ISL1 controls pancreatic alpha cell fate and regulates beta cell differentiation and maturation [CUT&Tag]

Glucose homeostasis is dependent on functional pancreatic a and ß cells. Mechanisms underlying generation and maturation of these endocrine cells remain unclear. Here, we unravel the molecular mode of action of ISL1 in controlling a cell fate and endocrine differentiation in the pancreas. By combining transgenic mouse models, transcriptomic and epigenomic profiling, we uncover that elimination of Isl1 results in a diabetic phenotype with a complete loss of a cells, disrupted pancreatic islet architecture, downregulation of maturation markers of ß cells, and an enrichment in an intermediate endocrine progenitor transcriptomic profile.
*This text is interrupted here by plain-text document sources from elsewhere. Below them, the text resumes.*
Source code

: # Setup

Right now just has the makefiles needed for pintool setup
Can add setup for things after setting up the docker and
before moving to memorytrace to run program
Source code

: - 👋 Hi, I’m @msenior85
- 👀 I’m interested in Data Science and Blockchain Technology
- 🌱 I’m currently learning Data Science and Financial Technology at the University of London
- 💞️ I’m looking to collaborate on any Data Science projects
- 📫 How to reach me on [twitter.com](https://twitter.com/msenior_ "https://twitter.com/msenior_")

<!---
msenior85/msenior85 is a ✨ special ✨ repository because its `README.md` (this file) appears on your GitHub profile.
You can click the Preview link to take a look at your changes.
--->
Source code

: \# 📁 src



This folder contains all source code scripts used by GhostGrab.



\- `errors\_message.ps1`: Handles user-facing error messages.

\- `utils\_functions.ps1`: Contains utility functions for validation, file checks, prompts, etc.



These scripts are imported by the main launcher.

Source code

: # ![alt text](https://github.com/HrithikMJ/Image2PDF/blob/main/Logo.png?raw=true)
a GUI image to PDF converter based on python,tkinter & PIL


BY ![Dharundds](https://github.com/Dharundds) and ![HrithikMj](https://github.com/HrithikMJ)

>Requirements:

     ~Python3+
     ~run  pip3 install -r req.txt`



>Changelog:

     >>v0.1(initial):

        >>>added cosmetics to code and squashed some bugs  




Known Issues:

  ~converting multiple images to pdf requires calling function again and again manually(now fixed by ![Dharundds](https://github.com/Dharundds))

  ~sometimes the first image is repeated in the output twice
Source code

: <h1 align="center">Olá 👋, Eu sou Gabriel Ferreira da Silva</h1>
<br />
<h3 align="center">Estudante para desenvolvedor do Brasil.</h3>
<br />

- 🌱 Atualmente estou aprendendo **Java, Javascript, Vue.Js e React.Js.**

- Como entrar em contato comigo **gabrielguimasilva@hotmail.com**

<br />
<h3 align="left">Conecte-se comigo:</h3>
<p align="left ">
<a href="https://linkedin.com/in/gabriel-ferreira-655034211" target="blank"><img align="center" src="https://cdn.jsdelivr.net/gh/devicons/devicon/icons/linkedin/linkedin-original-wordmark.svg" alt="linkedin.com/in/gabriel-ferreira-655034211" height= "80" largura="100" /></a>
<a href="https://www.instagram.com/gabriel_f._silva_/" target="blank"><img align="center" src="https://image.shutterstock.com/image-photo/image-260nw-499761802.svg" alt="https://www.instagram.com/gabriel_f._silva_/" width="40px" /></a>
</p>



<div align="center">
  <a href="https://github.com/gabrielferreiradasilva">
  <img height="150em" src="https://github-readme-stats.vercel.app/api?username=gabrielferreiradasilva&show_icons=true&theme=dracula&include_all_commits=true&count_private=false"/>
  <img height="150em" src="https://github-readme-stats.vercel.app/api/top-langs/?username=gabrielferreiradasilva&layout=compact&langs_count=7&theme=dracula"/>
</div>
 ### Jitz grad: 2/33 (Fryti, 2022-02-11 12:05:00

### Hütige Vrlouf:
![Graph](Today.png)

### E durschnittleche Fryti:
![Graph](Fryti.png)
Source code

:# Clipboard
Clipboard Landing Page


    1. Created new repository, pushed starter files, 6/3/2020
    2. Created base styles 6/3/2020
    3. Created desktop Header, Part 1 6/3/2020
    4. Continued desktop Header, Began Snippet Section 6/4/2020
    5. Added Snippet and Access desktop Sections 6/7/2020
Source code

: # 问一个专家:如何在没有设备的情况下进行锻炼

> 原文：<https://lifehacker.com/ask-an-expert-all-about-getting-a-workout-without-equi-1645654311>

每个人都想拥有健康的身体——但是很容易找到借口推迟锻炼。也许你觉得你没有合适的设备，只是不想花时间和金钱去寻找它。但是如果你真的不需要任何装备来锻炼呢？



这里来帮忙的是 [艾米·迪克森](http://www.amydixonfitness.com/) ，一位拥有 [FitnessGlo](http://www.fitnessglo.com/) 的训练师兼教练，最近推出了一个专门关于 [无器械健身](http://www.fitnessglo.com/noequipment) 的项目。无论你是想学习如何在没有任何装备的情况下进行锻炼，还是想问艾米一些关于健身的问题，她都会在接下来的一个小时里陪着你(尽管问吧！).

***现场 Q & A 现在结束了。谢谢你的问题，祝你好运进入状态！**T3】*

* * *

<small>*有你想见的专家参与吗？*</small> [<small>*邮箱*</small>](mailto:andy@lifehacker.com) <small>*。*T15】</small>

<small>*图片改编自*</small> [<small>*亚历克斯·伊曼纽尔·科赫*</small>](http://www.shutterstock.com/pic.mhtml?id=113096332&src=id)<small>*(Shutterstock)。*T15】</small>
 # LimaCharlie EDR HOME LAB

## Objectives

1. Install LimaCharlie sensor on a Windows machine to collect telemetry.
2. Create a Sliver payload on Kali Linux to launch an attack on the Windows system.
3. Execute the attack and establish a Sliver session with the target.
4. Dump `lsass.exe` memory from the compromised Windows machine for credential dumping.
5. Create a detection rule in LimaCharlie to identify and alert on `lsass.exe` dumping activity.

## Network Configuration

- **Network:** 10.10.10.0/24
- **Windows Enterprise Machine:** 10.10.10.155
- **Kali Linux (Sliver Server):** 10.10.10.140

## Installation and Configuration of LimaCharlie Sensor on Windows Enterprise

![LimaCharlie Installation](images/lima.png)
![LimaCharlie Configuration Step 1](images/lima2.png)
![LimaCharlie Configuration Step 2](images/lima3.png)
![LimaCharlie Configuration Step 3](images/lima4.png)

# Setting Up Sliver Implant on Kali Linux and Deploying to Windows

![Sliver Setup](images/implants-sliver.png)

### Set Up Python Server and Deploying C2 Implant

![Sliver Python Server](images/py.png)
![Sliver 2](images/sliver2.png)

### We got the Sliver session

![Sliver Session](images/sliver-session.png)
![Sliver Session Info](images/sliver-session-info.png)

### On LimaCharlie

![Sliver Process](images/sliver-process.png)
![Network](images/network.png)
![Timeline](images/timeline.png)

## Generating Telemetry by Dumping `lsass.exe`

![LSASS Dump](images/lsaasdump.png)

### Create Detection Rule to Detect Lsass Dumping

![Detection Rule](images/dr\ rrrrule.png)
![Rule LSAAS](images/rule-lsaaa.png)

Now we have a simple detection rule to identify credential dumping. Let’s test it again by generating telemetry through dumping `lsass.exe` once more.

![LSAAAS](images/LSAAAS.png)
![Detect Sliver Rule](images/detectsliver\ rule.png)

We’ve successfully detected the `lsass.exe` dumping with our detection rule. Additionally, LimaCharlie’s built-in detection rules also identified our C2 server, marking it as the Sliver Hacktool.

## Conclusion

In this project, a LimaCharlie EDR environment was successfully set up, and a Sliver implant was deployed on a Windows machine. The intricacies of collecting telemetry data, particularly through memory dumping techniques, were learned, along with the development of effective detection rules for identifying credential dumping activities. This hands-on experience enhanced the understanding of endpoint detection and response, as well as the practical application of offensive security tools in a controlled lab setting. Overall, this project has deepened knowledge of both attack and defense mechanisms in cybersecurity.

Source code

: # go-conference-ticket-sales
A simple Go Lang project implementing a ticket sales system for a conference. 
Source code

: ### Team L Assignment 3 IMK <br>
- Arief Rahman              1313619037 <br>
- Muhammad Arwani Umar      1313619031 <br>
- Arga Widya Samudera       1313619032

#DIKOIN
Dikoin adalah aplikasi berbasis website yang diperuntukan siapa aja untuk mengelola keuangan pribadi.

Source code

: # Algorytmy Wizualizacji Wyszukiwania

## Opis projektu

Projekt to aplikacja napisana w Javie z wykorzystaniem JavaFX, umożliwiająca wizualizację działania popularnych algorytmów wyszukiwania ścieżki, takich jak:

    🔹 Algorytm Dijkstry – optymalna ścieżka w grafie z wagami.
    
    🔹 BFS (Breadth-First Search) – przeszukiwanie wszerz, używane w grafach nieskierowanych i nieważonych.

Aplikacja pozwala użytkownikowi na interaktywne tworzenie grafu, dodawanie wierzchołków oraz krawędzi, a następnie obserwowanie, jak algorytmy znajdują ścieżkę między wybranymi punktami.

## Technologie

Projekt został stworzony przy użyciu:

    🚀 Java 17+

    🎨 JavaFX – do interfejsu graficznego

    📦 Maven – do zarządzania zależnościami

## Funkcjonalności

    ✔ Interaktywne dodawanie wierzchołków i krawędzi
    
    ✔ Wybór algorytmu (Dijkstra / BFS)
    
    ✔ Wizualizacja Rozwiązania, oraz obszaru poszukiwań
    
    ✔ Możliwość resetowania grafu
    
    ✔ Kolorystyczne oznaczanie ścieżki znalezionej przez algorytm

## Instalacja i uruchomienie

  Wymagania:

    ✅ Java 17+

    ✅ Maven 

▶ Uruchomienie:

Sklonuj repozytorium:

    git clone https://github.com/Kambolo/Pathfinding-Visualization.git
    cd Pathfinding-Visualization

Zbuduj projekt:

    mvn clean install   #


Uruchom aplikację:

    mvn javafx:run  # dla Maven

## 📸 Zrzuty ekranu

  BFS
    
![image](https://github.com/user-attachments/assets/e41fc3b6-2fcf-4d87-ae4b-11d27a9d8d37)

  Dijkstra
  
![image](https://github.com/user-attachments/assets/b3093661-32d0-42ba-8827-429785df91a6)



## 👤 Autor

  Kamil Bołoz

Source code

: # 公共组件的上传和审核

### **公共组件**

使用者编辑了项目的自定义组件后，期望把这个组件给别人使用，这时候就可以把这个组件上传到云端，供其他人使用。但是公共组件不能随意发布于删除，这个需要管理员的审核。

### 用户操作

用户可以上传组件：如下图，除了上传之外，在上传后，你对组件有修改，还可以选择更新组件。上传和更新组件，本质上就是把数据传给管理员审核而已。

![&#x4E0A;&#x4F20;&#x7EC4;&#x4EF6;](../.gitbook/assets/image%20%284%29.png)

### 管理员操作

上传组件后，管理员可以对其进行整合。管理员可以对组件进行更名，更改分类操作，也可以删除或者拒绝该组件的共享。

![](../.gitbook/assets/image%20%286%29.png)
Mechanistically, apart from the altered transcriptome of pancreatic endocrine cells, Isl1 elimination results in altered silencing H3K27me3 histone modifications in the promoter regions of the essential genes for endocrine cell differentiation. Our results thus show that ISL1 transcriptionally and epigenetically controls a cell fate competence, and ß cell maturation, suggesting that ISL1 is a critical component for generating functional a and ß cells. Overall design: 10 biological samples pooled from two to three pancreata (biological replicates of 4 control and 6 mutant samples) were analyzed at age P9/10. Approximately 14700 cells/sample FACS-sorted tdTomato+ endocrine cells were used for CUT&Tag sequencing. At age E14.5 were analyzed 12 samples (biological replicates of 6 control and 6 mutant samples). Each sample was pooled together from five to nine pancreata ( ~ 4700 cells/sample) and used for used for CUT&Tag sequencing. Two CUT&Tag validated primary antibodies anti-H3K4me3 and anti-H3K27me3 were used. All samples were analyzed separately. Each developmental stage was enriched of one more sample were IgG antibodies were used for CUT&Tag on input cells mixed from control and mutant.